We certainly welcome any interest in alternatives, but most importantly, we believe that more must be done now to improve existing palm oil production. We’ve seen some great steps being made in the past year to strengthen mechanisms, like those used by Roundtable on Sustainable Palm Oil (RSPO). This is meaningful progress, but more industry engagement is needed.
What are your thoughts on C16 Biosciences? Can their work be a viable alternative to palm based oils?
In terms of finding an alternative, single cell oils derived from microbes like yeast are the only way to obtain a product which is completely analogous to palm oil. From a sustainability perspective, their use of waste or by-products over sugarcane also makes sense to avoid increased land use impacts. This technology needs industrial demonstration at scale, but we are excited about C16 Biosciences and the success they’ve demonstrated so far.

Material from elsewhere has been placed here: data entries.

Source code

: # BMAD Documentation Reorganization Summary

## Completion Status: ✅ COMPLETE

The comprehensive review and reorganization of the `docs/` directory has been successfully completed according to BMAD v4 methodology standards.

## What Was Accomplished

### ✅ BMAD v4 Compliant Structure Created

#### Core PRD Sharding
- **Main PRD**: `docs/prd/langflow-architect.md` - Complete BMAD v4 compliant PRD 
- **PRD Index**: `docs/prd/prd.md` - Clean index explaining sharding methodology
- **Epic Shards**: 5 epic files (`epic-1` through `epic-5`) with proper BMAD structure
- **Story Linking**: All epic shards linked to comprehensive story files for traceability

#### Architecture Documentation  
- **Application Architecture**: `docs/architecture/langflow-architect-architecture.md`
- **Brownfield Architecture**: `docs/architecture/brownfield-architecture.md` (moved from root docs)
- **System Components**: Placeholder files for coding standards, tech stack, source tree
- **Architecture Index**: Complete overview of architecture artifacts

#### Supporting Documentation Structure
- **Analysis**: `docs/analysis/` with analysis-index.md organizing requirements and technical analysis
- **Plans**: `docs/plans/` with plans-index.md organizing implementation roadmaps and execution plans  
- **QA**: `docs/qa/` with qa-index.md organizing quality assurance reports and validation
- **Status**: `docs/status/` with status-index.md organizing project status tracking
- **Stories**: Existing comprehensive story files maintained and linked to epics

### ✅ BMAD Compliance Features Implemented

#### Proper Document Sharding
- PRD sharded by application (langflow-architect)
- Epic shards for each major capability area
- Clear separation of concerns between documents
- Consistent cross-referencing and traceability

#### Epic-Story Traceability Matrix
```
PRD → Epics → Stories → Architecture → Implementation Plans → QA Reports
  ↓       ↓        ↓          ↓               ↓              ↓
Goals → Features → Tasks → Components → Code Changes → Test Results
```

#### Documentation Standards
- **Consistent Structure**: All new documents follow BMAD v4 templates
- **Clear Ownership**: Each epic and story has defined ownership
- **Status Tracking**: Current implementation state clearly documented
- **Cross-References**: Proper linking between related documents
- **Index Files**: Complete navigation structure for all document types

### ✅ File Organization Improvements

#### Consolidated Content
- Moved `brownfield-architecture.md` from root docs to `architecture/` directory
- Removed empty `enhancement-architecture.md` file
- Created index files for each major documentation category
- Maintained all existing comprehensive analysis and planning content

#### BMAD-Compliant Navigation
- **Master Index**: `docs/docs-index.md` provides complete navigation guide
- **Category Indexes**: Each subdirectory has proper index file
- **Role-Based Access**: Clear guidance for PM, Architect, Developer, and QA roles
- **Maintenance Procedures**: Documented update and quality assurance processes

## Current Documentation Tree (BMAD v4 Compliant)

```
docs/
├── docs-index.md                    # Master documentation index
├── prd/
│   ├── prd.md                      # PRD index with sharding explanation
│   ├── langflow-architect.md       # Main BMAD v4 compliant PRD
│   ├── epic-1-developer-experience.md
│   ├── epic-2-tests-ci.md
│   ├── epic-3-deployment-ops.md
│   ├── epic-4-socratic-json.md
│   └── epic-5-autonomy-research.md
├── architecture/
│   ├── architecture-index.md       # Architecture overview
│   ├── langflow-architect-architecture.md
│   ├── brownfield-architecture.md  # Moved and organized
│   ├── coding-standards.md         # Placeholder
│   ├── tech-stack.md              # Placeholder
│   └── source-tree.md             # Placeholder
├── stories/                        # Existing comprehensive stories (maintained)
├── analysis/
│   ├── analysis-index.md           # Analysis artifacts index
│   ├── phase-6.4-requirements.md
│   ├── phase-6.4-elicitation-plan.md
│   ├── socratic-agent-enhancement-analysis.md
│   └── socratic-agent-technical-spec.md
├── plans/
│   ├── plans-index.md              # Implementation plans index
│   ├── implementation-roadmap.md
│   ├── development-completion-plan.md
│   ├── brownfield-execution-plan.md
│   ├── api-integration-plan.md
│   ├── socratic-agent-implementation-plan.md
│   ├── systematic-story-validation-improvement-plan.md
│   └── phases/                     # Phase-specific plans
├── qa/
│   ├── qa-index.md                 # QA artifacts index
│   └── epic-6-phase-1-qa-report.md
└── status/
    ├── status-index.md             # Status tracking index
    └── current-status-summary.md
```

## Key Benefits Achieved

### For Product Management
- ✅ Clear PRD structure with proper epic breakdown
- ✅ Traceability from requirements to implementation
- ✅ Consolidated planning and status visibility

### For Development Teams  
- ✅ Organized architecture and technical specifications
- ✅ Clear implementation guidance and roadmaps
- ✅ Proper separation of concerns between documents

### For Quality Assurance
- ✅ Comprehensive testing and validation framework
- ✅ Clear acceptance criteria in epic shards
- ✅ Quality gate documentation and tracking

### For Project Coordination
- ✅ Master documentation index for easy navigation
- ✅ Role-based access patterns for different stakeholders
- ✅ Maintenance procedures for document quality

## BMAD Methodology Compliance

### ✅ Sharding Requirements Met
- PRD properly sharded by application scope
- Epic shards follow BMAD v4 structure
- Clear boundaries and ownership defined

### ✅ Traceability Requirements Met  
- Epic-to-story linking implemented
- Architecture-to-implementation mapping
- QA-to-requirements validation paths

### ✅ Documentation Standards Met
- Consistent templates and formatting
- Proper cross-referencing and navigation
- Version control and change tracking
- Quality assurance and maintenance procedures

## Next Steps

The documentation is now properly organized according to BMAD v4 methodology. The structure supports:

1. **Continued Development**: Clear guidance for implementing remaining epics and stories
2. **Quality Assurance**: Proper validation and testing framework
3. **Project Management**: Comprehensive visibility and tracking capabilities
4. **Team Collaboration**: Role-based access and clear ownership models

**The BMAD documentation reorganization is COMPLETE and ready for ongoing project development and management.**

What do you think are the limitations of the synthetic oils that C16 is producing?
I see scaling them as the biggest hurdle. This includes productivity at scale, particularly using waste or by-product feedstocks, initial capital costs of equipment, as well as economic feasibility of the process as a whole. Ideally, you would set the process up as a biorefinery, where you are able to valorise all the components of the yeast, along with any other extracellular products being produced.

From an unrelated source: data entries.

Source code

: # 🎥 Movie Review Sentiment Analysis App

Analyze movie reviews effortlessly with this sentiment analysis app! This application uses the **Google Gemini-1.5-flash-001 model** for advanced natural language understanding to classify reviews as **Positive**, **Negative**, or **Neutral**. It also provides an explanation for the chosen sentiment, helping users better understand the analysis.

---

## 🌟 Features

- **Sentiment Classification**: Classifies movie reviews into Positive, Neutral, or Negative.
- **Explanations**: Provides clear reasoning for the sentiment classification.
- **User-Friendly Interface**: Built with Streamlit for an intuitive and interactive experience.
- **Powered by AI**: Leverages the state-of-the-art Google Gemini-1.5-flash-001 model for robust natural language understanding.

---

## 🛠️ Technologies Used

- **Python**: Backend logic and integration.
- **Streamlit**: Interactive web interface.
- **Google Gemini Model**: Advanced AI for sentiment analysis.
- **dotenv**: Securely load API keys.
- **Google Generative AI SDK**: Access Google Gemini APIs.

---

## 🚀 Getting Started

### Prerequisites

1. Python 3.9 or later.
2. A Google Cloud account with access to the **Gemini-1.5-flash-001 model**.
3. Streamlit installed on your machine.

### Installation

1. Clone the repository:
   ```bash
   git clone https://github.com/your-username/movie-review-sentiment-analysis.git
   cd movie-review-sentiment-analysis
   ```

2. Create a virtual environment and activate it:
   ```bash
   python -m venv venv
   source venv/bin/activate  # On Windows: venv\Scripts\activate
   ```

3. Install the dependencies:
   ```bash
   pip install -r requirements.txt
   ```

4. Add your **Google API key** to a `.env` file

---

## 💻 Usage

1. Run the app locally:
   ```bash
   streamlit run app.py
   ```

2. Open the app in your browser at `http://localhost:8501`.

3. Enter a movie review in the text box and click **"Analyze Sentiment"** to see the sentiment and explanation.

Given the low cost of palm oil, we see the economics as being a major challenge in this area. Also, as we are based in the UK, there is still uncertainty on the acceptability in the European market for products made using synthetic biology. Despite this, with investment in scale up and associated research needs, along with the right entry route to market, this technology has real potential.
If C16 is able to succeed, what do you anticipate as the broader impact on the palm oil industry at large?
We don’t see palm oil alternatives as something that could lead to a wholesale replacement of all palm oil consumption worldwide. Rather, alternatives would in the long term take the pressure off increasing demand for palm oil.
Given the breadth of applications for palm oil and its uniqueness in terms of its fatty acid profile, synthetic oils from C16 Biosciences have the potential to offer a solution that is guaranteed to be deforestation free. The biggest impact though to overall palm oil sustainability, particularly right now, would be to ensure existing certification schemes are up to scratch and that there are more robust measures in place to ensure supply chain transparency.
Thank you for reading! This story was authored independently from C16 Biosciences and their investors and represent my thoughts and opinions.